Newly elected president Pita Aatami is picking up a project first launched by his predecessor Charlie Watt in 2018 to establish a form of Indigenous government in the region based on Inuit values, culture and language.
Under Watt, Makivik Corp. signed an agreement with the federal government in 2019 that serves as a framework for negotiations towards an Inuit self-government for the region.
“Our new approach aims to be fully transparent and inclusive of all organizations in Nunavik,” said Makivik president Pita Aatami in a Thursday news release.
“We will continue our negotiations with Canada, and we will also start talks with Quebec.”
Aatami has already been in regular communication with Ian Lafrenière, Quebec’s minister of Indigenous affairs.

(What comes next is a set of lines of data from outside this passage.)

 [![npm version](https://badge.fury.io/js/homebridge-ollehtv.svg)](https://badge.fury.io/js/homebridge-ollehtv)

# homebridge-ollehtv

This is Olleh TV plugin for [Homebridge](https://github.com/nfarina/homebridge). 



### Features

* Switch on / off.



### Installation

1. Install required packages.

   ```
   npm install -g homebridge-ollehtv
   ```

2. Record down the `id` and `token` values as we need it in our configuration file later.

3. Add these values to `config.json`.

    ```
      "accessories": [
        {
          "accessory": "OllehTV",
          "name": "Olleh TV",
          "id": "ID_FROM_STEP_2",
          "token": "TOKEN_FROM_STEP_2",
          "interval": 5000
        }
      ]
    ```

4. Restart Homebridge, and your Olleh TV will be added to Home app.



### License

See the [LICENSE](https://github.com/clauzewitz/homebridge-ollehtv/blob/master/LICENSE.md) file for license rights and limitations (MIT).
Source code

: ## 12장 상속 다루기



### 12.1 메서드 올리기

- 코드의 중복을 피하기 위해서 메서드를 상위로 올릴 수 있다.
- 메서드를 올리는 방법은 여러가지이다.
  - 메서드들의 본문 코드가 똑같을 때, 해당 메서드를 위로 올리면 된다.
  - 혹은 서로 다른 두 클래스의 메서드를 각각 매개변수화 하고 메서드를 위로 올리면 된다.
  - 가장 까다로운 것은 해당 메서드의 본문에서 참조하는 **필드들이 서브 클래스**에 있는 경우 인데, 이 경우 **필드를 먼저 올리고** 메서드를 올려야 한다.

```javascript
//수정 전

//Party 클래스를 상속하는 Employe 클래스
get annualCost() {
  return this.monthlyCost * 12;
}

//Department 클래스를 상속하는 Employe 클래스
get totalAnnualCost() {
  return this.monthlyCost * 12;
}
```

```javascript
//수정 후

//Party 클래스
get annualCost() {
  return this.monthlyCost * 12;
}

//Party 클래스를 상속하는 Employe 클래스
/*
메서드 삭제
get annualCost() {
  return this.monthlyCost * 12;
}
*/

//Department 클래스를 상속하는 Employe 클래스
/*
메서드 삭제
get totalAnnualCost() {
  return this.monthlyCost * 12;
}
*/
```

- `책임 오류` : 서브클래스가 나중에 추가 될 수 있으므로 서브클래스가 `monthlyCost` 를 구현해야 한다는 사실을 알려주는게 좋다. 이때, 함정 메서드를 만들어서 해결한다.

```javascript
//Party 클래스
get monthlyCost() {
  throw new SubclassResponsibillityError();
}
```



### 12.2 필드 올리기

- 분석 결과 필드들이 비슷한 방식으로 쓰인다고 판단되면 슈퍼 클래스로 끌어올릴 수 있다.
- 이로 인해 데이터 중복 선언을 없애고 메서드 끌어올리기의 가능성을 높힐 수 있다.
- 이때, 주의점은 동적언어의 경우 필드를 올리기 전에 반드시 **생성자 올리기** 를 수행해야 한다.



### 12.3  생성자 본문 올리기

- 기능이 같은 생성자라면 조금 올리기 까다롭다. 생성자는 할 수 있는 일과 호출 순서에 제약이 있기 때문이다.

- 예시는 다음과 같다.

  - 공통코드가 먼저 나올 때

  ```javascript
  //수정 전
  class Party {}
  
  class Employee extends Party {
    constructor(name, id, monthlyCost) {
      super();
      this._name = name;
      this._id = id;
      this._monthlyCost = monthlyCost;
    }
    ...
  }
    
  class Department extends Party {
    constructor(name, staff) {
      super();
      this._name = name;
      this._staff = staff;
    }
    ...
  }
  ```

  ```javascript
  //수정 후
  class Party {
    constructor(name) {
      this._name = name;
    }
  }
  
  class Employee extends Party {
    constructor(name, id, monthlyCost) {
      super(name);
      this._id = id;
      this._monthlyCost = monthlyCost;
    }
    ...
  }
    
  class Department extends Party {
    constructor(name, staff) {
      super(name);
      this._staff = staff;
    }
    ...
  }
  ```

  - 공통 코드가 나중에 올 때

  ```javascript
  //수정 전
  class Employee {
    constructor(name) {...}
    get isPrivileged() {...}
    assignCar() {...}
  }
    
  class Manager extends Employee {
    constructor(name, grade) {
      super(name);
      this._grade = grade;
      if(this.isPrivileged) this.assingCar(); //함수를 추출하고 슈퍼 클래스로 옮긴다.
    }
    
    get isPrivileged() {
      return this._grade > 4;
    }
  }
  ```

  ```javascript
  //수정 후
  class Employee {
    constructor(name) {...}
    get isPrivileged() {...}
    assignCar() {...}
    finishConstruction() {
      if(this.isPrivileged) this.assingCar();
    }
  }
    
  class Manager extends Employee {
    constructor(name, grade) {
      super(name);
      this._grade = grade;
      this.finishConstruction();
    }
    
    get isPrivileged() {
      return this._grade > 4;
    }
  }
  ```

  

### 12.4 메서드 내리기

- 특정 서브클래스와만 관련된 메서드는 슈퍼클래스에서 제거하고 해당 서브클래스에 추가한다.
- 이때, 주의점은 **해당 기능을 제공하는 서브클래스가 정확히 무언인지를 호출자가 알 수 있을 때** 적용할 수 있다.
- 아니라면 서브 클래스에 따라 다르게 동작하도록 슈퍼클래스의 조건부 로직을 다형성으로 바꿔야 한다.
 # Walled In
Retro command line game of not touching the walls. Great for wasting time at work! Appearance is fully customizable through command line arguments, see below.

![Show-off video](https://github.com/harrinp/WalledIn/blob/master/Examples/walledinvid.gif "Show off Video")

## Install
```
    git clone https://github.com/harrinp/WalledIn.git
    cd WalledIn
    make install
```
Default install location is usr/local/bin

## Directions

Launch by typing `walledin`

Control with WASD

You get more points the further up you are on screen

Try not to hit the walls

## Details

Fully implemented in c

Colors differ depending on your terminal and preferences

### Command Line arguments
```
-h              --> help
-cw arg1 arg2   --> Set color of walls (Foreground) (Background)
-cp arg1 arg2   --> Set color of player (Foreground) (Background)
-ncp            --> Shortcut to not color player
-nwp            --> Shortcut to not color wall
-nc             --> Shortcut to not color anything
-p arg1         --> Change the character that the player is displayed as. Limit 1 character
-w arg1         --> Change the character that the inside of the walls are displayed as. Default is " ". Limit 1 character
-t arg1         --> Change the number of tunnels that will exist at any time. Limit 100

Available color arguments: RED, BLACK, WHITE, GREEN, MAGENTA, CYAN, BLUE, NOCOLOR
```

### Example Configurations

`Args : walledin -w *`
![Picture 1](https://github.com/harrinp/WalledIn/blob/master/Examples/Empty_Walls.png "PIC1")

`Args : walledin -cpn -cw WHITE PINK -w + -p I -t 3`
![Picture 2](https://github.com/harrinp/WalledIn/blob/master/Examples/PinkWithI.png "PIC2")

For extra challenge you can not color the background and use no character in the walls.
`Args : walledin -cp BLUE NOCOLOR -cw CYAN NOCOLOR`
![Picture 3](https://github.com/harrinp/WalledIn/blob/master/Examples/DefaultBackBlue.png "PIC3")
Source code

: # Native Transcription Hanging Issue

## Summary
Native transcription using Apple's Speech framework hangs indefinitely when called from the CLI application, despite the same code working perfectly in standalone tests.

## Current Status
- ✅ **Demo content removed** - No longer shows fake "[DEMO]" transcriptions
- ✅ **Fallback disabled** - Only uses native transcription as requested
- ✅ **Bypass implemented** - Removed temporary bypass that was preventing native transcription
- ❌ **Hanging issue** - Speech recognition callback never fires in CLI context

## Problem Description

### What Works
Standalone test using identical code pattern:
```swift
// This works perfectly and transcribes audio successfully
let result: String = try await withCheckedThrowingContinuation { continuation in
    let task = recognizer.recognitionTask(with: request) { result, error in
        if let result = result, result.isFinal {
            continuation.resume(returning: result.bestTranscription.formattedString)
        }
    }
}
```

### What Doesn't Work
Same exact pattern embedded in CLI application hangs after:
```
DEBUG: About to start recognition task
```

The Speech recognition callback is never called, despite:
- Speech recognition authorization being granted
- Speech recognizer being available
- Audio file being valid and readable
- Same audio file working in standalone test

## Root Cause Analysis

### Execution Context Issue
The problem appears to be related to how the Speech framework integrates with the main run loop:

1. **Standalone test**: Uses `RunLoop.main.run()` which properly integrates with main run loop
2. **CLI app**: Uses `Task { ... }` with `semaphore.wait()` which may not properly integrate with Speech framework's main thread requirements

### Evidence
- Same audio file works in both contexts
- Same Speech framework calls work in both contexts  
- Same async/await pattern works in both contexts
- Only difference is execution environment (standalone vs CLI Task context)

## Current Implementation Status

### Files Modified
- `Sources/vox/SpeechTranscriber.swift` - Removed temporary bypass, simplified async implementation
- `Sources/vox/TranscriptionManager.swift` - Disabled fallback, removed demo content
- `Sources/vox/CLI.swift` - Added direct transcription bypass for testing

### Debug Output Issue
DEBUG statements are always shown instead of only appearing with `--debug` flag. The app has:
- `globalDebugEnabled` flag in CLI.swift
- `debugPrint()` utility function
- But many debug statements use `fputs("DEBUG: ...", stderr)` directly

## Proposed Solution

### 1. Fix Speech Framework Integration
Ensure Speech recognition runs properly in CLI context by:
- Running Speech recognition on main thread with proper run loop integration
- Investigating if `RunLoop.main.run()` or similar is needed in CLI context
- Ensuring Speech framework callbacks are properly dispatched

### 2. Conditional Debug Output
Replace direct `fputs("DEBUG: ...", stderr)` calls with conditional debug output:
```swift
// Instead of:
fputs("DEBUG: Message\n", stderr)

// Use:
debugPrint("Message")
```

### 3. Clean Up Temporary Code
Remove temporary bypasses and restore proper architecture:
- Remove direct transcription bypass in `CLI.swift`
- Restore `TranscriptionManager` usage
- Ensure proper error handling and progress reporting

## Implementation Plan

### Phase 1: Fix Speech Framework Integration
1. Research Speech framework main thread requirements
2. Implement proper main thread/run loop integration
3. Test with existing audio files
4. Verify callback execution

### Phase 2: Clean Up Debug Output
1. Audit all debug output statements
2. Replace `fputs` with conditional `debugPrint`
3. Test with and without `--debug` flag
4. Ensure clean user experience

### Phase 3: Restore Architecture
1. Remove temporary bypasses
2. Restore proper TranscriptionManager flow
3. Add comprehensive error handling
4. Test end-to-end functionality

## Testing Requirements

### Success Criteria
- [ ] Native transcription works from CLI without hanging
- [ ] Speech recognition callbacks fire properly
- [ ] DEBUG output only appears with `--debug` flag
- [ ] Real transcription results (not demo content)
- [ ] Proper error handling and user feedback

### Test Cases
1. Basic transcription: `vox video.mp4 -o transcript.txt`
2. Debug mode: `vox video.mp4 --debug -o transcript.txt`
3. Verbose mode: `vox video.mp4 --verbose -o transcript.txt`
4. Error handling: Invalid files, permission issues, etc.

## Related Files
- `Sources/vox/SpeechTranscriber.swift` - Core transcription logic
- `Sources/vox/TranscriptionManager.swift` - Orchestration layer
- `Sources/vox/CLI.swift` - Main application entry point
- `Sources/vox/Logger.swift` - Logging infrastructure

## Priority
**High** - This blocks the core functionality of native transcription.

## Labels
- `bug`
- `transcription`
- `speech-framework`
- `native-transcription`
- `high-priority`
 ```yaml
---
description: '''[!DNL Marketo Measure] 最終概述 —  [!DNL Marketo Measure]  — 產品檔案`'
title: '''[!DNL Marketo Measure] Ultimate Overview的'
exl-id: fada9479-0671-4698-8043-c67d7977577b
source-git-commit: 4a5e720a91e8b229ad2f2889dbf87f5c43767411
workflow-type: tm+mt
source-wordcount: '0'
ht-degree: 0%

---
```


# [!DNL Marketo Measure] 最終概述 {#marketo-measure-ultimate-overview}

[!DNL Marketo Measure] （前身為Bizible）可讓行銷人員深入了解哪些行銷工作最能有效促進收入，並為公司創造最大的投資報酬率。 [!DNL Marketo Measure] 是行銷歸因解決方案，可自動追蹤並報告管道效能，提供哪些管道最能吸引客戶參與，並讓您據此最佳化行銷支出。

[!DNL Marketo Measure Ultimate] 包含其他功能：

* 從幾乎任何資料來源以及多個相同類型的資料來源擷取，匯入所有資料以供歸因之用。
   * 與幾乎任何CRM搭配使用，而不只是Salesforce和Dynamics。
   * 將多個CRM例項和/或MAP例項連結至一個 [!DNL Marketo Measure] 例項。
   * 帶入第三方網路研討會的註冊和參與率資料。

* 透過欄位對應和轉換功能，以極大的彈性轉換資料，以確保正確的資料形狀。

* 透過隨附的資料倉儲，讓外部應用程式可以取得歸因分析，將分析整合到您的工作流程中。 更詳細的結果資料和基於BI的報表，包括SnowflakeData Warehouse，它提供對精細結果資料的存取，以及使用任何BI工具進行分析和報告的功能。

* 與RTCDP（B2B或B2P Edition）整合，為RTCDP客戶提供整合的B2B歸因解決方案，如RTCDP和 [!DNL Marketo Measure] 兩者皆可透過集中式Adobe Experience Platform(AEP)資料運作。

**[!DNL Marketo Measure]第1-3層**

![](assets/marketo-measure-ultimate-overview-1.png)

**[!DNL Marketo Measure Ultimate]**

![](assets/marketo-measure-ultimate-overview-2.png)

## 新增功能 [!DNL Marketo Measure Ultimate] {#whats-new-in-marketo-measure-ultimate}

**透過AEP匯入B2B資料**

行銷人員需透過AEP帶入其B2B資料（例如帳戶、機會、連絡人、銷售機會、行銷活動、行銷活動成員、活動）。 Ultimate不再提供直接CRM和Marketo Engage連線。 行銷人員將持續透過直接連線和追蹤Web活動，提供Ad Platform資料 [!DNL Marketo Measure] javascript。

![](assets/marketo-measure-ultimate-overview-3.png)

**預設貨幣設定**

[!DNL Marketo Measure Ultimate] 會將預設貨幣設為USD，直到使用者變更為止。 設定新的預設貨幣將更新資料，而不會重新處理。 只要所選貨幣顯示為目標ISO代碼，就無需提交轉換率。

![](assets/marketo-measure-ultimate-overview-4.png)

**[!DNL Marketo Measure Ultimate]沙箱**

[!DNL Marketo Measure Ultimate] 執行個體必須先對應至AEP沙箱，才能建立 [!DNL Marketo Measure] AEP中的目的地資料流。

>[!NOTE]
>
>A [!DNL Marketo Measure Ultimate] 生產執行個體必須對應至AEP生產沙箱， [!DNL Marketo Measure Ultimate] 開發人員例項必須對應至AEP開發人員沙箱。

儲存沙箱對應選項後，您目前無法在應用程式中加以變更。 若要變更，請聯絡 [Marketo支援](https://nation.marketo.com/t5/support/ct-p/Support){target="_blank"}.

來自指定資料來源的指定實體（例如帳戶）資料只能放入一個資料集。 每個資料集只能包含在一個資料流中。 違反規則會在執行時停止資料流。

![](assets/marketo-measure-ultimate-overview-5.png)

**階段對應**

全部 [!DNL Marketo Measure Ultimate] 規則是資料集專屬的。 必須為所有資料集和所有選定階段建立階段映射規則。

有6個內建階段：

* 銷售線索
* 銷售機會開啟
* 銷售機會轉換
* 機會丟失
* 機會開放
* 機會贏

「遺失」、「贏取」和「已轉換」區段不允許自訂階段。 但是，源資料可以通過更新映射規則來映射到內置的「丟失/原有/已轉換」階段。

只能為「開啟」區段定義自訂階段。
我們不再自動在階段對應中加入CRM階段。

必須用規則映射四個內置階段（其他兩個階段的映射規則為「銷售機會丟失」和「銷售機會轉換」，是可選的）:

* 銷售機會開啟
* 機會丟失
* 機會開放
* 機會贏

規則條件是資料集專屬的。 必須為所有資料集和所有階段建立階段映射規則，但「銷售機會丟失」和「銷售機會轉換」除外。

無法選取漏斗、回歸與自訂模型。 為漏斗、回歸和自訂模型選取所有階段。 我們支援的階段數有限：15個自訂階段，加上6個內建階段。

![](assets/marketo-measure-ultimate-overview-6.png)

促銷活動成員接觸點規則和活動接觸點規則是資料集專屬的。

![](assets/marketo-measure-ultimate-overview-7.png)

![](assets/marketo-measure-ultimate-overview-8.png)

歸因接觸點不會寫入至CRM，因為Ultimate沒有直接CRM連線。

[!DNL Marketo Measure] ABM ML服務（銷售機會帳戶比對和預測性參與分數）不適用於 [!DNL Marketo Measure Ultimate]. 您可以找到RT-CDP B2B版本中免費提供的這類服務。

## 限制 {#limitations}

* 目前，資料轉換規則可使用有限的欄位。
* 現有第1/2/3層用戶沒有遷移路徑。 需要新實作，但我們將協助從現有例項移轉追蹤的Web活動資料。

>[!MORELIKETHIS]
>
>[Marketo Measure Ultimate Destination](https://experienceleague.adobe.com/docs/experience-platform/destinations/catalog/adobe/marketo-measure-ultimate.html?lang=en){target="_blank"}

Aatami also announced this week Mary Simon will return as Makivik’s senior negotiator, a role she was first appointed to in 2018 but left in 2020.
Simon herself once served as Makivik president, as well as president of Inuit Tapiriit Kanatami.
She will now work closely with a new Inuit advisory committee made up of Adamie Qalingu, Jobie Epoo, Nancy Etok, Olivia Ikey-Duncan, Sheila Ningiuruvik and Peter Ittukalaq.
“I’m excited to be part of the renewed process to achieve self-determination for Inuit in Nunavik,” Simon said in the release.
Lisa Koperqualuk, who took on the role of Makivik’s negotiator in 2020, will stay on now as deputy negotiator, Makivik said.
Koperqualuk will chair Makivik’s self-determination committee, which is made up of representatives from Nunavik’s major regional organizations: Kativik Regional Government, Nunavik Regional Board of Health and Social Services, Kativik Ilisarniliriniq, Fédération des Coopératives du Nouveau Québec, Nunavik Landholding Corporations Association, Saturviit Inuit Women’s Association of Nunavik, Qarjuit Youth Council and the Avataq Cultural Institute.
The federal government is currently working with Indigenous groups at 80 Recognition of Indigenous Rights and Self-Determination discussion tables across the country, with a goal “to explore new ways of working together to advance the recognition of Indigenous rights and self-determination,” according to Crown-Indigenous Relations and Northern Affairs.